__Supplied data__:
Content starts

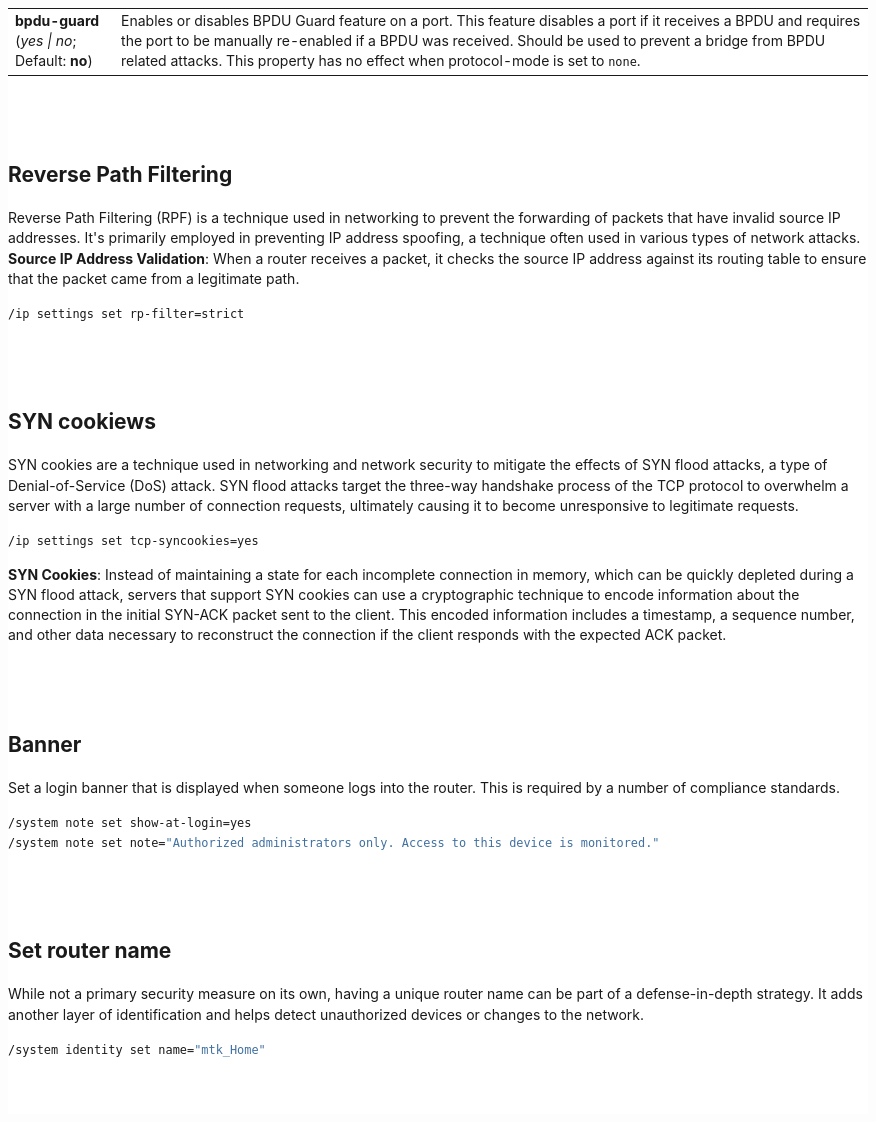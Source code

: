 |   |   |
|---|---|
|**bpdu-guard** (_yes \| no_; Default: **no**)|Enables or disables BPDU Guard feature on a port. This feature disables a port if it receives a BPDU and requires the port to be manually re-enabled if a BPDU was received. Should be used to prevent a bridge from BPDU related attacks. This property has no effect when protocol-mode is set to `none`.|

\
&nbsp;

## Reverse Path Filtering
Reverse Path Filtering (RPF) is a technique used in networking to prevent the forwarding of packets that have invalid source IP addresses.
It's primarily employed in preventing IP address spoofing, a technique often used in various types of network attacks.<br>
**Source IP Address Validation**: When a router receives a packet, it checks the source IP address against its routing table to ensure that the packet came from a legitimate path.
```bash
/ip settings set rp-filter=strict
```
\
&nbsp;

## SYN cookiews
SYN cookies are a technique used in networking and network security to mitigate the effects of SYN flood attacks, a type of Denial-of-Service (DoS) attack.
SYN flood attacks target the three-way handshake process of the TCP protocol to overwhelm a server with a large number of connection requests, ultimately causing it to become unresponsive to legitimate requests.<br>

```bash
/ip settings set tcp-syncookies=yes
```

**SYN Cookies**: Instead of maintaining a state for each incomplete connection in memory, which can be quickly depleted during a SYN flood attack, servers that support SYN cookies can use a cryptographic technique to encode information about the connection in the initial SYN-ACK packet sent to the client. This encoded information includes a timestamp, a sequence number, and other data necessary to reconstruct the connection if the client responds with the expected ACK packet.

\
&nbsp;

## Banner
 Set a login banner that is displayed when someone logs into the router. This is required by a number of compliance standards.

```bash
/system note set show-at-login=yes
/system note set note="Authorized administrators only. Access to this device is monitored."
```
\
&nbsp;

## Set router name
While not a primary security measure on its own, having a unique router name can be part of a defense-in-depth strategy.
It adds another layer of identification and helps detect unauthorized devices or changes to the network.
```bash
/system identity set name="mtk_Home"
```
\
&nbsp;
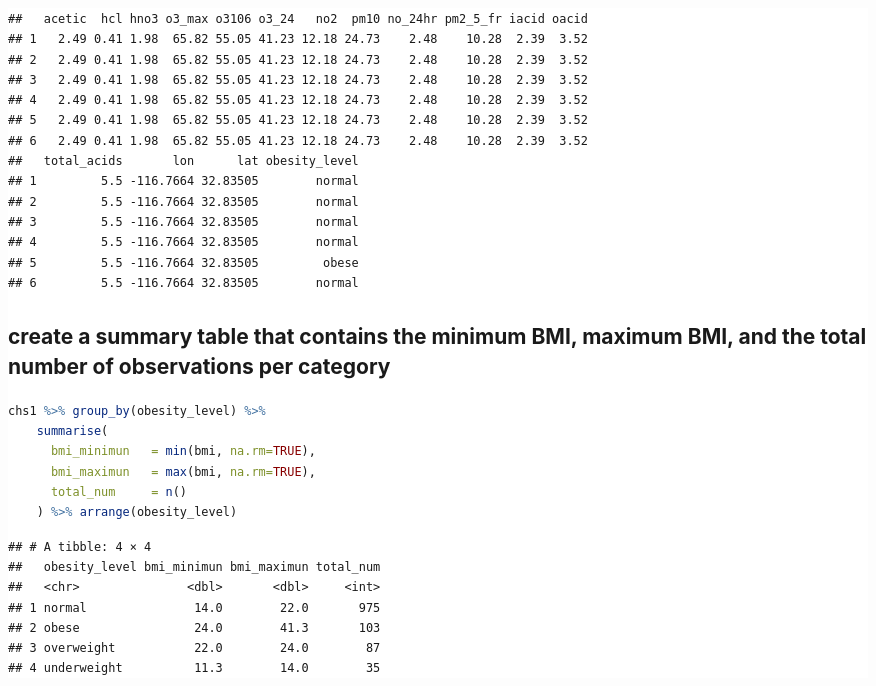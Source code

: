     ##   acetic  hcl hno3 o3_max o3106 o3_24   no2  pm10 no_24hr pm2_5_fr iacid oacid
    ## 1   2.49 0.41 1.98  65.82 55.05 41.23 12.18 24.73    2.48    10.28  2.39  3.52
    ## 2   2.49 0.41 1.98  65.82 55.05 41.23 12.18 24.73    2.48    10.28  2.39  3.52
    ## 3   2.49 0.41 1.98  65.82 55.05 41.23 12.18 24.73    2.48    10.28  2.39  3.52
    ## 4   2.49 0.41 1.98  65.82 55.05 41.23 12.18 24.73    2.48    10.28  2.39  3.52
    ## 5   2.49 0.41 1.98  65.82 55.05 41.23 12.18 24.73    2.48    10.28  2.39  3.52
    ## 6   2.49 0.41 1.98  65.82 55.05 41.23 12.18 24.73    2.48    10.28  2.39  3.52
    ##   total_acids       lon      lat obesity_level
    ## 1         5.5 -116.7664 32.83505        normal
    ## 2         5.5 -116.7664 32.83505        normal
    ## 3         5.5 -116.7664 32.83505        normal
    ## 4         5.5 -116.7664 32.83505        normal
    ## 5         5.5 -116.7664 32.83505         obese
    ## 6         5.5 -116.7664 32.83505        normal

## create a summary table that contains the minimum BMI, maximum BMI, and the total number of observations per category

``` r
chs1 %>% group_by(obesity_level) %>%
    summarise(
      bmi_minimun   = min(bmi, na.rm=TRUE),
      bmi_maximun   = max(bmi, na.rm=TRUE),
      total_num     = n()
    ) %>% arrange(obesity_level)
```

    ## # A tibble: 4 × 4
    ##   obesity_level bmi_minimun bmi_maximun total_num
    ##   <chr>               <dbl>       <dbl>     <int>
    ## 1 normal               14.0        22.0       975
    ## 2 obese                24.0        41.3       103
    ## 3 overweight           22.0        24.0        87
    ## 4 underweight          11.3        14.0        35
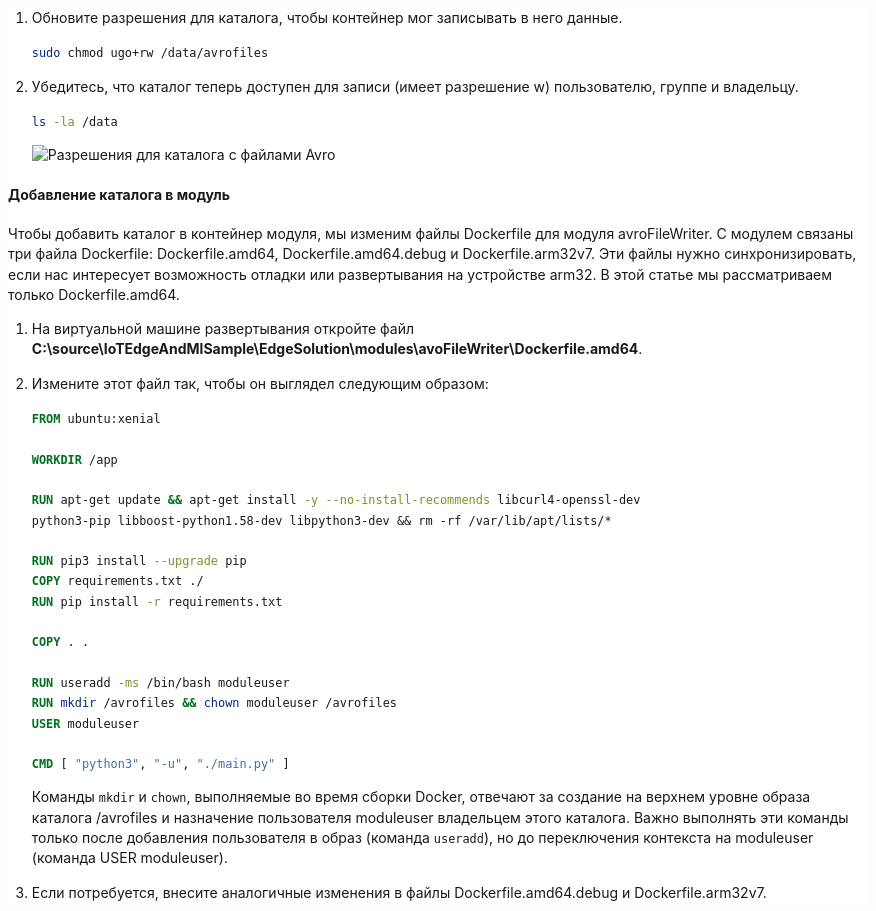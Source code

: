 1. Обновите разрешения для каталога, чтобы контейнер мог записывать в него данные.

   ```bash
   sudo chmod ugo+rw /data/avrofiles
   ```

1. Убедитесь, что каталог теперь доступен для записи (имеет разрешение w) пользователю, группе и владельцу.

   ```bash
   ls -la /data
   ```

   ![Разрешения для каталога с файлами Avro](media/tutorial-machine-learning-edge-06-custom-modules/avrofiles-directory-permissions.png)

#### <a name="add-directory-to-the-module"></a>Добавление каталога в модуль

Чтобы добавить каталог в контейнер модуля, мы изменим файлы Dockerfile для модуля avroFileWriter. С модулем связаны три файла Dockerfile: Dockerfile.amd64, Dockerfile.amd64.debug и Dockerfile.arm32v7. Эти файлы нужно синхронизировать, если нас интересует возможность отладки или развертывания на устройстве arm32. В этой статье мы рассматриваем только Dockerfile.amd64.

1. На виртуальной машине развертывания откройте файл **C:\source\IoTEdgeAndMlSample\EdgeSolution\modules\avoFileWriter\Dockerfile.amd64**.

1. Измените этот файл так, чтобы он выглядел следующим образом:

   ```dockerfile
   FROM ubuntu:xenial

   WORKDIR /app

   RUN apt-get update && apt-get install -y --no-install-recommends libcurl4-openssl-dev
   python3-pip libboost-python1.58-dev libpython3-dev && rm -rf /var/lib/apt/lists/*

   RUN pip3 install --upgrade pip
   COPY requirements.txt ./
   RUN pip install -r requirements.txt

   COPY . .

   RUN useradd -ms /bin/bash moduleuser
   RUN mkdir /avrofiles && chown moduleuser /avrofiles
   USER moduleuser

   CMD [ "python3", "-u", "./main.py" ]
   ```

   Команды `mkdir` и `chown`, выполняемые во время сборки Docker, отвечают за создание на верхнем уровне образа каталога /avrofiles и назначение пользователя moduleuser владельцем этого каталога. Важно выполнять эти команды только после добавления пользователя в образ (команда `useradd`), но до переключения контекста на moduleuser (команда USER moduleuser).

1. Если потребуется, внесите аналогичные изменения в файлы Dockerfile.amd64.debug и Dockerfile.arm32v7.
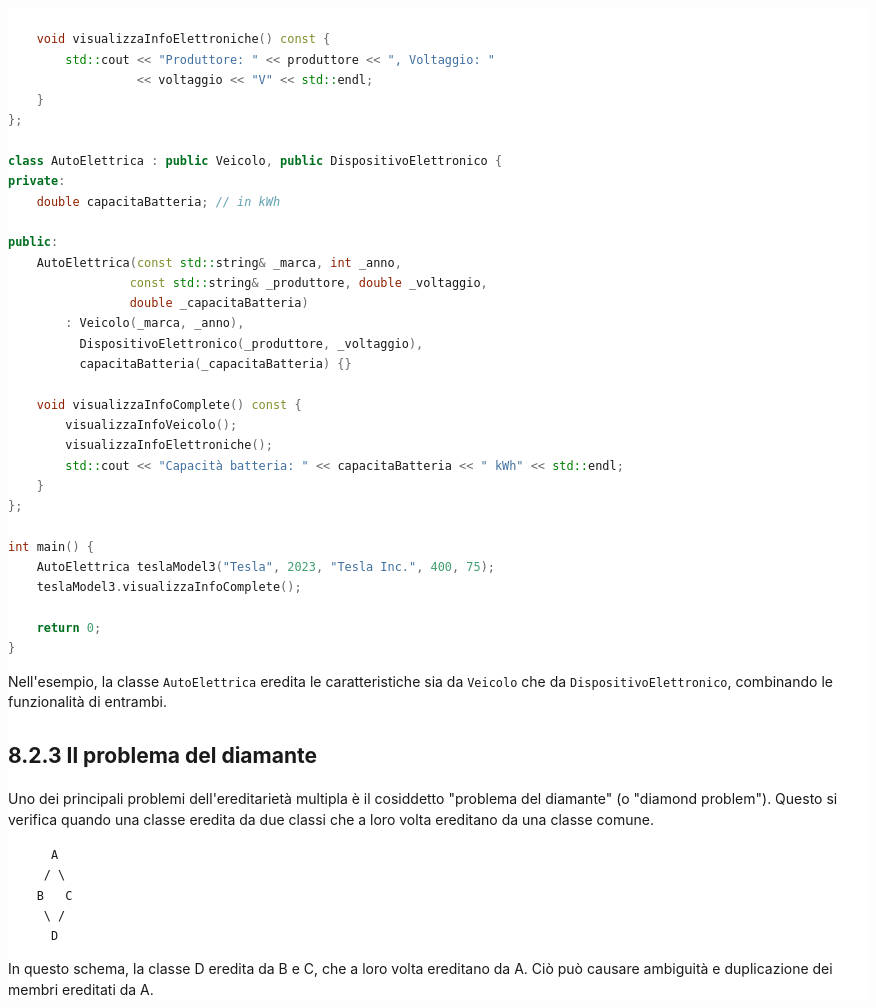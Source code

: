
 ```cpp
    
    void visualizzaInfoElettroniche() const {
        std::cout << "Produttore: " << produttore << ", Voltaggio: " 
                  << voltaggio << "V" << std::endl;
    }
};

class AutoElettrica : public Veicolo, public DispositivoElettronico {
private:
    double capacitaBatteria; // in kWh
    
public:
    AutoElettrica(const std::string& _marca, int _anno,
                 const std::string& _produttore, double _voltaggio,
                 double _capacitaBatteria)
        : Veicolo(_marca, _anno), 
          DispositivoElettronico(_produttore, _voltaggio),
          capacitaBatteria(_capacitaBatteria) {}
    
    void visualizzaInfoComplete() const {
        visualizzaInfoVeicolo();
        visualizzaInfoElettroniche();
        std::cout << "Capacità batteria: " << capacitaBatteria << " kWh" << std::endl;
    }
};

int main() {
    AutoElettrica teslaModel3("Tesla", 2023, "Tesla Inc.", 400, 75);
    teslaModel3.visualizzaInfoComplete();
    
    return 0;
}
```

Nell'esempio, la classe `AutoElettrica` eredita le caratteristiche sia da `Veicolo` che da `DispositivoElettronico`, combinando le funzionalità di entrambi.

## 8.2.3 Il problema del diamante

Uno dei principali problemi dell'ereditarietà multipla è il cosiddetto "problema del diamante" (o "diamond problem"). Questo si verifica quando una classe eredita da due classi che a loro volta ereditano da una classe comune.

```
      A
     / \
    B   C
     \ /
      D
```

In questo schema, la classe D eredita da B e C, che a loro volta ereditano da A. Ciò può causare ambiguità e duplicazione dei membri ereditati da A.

Content ends

__Work instruction__: Whenever a line in the material above holds the string "protocol", copy that line in full.

__Written reply__:
|**bpdu-guard** (_yes \| no_; Default: **no**)|Enables or disables BPDU Guard feature on a port. This feature disables a port if it receives a BPDU and requires the port to be manually re-enabled if a BPDU was received. Should be used to prevent a bridge from BPDU related attacks. This property has no effect when protocol-mode is set to `none`.|
SYN flood attacks target the three-way handshake process of the TCP protocol to overwhelm a server with a large number of connection requests, ultimately causing it to become unresponsive to legitimate requests.<br>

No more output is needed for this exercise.